#### [Problem statement]
Please find every line in the records below that contains the word "Hololive", and copy it.

(Rendered images with source text)
—————

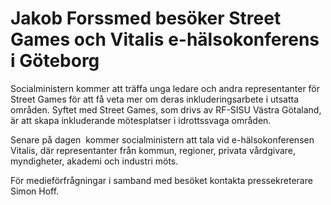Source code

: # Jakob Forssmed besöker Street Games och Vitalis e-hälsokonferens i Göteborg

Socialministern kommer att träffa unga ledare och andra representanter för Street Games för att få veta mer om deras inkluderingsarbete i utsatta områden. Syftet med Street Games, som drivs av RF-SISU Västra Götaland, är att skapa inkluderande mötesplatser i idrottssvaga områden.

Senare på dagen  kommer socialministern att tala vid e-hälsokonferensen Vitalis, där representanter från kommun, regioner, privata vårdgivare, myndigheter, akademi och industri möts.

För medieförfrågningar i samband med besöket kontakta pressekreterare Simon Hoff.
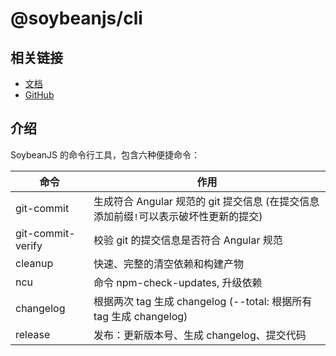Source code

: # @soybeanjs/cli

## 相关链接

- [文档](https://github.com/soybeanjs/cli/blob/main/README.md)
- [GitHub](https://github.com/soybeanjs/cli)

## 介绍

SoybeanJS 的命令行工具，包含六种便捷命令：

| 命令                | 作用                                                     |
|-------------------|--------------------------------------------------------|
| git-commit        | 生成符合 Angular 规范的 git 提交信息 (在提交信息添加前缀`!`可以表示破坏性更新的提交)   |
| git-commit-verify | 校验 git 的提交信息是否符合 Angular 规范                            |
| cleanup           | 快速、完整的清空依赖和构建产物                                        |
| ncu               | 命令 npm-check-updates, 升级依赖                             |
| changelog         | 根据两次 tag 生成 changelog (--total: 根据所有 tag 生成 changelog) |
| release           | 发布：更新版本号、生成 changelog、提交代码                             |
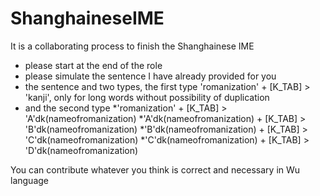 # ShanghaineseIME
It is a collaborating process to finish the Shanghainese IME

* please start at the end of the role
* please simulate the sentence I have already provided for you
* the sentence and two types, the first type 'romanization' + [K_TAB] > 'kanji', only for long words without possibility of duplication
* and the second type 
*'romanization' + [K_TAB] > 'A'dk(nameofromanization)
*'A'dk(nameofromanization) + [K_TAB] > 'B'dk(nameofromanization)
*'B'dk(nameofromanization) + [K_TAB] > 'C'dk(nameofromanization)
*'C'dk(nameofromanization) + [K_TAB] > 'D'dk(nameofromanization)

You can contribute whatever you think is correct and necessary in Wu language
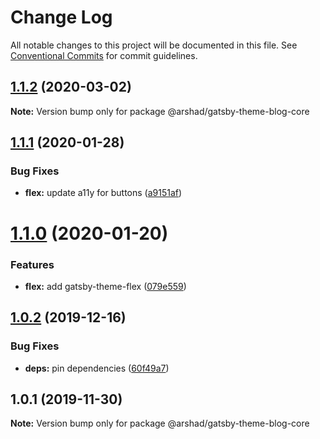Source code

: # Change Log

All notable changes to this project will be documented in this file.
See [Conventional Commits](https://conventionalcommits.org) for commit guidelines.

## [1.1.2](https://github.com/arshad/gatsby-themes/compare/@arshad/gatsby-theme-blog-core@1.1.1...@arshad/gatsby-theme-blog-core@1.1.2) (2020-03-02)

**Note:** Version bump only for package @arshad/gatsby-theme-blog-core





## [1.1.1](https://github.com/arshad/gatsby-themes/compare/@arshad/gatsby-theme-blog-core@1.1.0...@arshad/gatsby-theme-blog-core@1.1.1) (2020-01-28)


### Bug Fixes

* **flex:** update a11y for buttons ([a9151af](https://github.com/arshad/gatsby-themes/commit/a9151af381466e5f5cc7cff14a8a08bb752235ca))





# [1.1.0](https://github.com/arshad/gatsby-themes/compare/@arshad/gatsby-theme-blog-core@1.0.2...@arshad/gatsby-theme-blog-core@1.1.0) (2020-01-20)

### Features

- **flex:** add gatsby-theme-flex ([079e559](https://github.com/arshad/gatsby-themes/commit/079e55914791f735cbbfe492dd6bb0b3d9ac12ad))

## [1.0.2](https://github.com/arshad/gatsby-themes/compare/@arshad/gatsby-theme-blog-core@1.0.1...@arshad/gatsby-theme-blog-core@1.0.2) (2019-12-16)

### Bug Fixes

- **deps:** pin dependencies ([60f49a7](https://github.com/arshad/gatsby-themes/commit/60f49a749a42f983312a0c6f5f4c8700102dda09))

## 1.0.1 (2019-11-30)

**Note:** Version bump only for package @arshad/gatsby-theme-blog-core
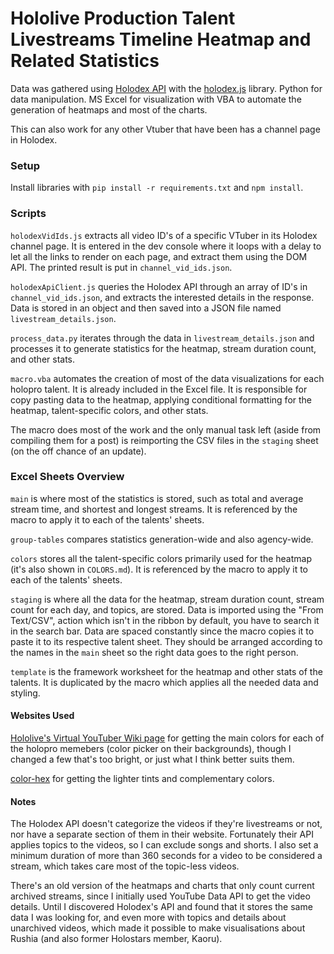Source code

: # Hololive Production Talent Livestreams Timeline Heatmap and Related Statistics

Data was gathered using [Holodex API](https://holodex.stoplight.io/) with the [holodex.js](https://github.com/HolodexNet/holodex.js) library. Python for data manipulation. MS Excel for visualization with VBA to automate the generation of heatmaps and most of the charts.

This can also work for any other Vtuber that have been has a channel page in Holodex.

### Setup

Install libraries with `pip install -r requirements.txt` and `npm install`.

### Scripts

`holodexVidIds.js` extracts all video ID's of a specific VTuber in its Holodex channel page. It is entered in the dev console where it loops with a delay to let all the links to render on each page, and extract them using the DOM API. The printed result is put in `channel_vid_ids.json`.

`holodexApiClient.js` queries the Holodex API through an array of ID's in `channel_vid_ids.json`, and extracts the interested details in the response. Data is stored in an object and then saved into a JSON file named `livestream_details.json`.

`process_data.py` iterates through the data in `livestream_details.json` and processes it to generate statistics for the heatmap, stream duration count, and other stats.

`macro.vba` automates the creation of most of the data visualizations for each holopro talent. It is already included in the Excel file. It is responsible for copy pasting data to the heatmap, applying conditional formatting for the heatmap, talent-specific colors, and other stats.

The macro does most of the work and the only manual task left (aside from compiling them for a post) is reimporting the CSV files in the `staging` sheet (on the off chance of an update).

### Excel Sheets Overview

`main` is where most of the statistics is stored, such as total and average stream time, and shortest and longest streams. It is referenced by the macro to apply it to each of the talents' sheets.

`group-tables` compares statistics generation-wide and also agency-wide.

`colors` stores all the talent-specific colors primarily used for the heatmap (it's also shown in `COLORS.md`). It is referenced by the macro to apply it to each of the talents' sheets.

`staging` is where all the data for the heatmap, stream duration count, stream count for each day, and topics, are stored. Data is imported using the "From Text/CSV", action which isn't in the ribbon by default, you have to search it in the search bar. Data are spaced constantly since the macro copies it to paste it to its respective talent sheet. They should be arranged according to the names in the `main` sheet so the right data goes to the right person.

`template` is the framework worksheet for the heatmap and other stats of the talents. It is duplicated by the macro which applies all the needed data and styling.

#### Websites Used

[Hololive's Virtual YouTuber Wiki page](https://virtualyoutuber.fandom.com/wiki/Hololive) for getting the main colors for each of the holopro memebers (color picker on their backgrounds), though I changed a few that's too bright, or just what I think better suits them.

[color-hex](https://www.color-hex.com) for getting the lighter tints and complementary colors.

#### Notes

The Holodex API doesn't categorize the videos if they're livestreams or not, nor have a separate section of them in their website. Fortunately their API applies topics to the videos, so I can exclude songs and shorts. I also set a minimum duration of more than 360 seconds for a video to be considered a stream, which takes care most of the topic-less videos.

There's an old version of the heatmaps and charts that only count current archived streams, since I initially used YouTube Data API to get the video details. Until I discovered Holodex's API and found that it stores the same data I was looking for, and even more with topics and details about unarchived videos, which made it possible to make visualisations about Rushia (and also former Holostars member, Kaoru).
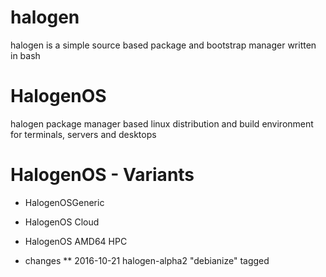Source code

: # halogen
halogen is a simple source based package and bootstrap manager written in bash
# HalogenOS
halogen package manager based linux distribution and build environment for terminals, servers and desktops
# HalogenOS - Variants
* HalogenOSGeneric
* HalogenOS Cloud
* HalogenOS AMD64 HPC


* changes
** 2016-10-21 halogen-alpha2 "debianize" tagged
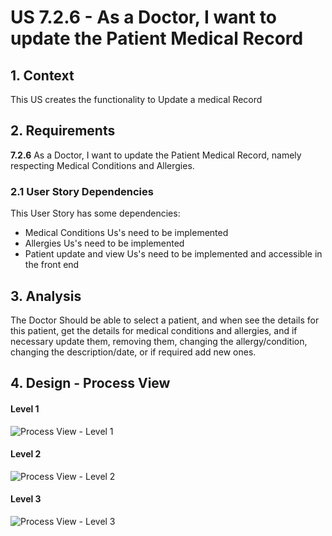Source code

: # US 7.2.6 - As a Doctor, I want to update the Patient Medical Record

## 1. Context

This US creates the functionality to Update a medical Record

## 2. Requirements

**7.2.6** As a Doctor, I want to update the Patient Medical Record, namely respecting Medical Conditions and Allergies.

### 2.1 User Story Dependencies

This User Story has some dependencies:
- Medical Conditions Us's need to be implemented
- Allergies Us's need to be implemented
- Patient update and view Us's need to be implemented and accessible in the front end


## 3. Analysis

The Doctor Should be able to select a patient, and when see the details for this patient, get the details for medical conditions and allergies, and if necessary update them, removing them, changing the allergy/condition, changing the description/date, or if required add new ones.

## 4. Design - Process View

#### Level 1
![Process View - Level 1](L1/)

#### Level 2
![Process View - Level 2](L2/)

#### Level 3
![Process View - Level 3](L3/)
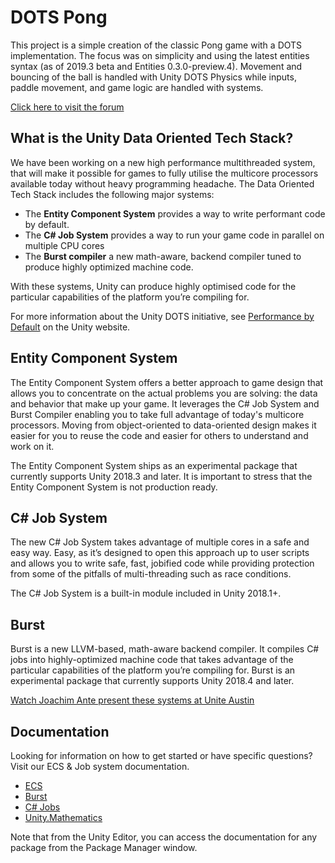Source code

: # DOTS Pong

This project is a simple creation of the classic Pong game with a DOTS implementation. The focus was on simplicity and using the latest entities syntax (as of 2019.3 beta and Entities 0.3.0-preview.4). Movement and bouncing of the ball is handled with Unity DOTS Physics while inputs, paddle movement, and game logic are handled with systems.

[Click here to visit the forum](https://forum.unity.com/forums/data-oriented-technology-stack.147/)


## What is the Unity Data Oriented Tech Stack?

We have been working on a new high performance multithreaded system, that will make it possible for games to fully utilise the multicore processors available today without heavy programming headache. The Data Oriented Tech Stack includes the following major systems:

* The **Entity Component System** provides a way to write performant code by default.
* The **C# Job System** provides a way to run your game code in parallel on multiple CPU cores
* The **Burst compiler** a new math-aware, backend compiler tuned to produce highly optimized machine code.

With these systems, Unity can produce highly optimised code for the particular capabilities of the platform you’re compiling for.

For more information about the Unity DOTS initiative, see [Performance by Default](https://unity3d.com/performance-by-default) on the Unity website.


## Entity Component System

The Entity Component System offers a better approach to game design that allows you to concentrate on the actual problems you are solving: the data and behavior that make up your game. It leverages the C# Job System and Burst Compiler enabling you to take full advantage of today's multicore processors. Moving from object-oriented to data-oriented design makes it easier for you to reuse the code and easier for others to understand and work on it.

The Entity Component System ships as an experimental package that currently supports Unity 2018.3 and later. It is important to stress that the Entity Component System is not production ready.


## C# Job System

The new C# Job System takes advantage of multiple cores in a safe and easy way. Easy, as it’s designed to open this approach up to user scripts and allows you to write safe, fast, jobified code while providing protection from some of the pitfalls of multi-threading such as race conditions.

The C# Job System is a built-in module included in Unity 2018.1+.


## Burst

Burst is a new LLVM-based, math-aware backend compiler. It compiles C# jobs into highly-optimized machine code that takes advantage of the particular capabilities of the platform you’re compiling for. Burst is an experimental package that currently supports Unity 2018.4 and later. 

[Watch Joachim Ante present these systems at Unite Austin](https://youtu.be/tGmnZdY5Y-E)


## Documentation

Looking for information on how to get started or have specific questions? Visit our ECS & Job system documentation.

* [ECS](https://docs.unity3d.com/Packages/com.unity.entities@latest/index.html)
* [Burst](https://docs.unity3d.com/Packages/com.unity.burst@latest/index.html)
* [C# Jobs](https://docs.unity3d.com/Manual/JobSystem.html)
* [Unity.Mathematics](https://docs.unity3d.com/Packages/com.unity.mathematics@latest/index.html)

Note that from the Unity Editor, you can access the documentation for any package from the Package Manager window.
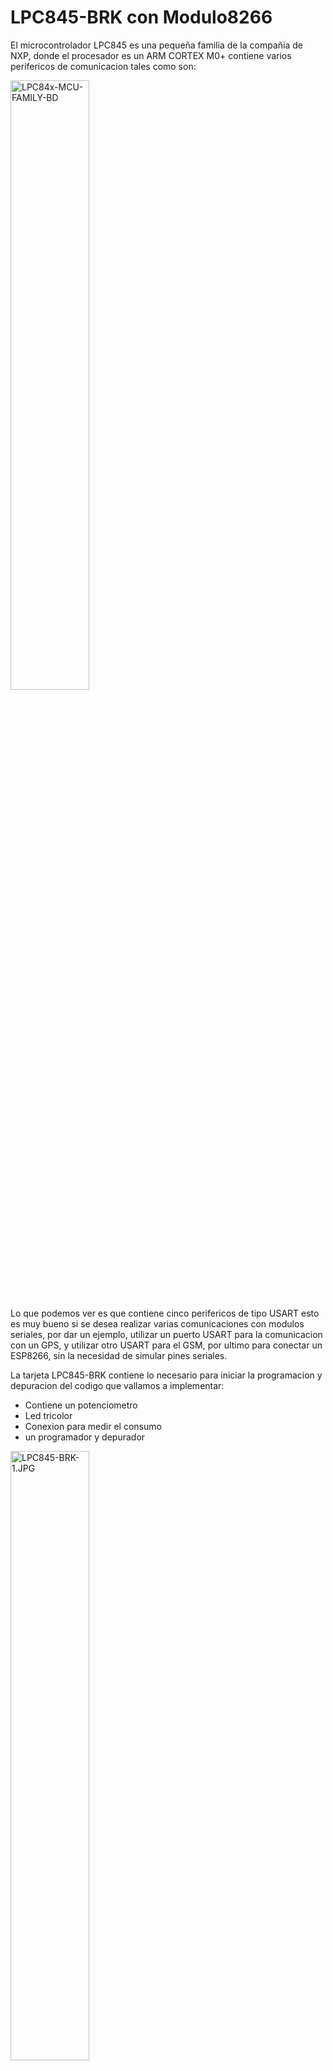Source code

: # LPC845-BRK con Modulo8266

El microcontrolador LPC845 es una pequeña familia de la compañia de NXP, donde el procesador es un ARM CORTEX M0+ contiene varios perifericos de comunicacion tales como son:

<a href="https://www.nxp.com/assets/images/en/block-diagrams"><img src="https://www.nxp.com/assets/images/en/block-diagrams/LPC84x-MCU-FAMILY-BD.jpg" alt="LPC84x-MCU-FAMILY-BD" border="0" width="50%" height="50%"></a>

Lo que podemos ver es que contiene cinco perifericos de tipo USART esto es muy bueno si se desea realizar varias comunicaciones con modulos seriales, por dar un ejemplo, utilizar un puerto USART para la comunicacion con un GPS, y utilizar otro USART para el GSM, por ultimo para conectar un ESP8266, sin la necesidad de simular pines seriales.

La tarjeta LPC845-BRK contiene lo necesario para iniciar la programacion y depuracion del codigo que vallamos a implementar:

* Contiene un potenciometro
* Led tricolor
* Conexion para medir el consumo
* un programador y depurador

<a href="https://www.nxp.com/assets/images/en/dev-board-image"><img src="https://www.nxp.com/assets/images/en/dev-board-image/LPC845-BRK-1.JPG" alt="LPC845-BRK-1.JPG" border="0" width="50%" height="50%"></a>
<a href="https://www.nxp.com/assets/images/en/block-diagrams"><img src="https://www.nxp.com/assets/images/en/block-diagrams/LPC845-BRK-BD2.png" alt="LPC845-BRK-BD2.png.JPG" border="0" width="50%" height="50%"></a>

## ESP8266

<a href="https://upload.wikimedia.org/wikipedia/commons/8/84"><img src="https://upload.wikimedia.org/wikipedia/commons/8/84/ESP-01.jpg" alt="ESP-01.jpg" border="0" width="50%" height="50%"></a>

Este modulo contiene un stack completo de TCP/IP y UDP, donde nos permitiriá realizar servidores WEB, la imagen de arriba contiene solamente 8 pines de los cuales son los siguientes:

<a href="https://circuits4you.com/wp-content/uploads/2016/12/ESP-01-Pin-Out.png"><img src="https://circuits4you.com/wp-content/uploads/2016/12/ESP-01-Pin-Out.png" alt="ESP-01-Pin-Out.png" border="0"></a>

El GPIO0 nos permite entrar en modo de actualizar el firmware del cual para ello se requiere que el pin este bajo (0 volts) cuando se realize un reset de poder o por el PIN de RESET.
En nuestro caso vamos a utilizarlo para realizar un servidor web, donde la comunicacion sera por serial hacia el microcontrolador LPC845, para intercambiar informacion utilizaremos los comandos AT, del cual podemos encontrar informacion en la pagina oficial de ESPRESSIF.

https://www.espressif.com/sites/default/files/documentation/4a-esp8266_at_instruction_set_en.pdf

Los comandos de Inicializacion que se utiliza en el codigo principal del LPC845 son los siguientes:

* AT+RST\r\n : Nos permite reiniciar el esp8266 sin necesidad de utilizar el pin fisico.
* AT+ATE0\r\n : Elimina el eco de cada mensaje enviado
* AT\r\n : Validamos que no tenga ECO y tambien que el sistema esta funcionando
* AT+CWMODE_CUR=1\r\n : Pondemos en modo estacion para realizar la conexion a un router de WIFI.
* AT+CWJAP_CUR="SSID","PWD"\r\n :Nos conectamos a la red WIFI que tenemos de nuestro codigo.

—————

#### [Result]
: # Hololive Production Talent Livestreams Timeline Heatmap and Related Statistics
[Hololive's Virtual YouTuber Wiki page](https://virtualyoutuber.fandom.com/wiki/Hololive) for getting the main colors for each of the holopro memebers (color picker on their backgrounds), though I changed a few that's too bright, or just what I think better suits them.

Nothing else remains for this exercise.